## PROVIDED DATA:
----
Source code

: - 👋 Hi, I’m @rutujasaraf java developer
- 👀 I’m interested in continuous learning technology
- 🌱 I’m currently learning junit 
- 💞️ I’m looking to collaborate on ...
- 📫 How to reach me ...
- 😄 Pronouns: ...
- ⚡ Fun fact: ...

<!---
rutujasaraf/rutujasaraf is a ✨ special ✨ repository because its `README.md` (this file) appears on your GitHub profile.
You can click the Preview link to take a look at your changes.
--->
----
## YOUR OBJECTIVE:
Reproduce the records above exactly, starting with the line that contains "You can click" and ending with the last line.

## RESULT OF THE TASK:
You can click the Preview link to take a look at your changes.
--->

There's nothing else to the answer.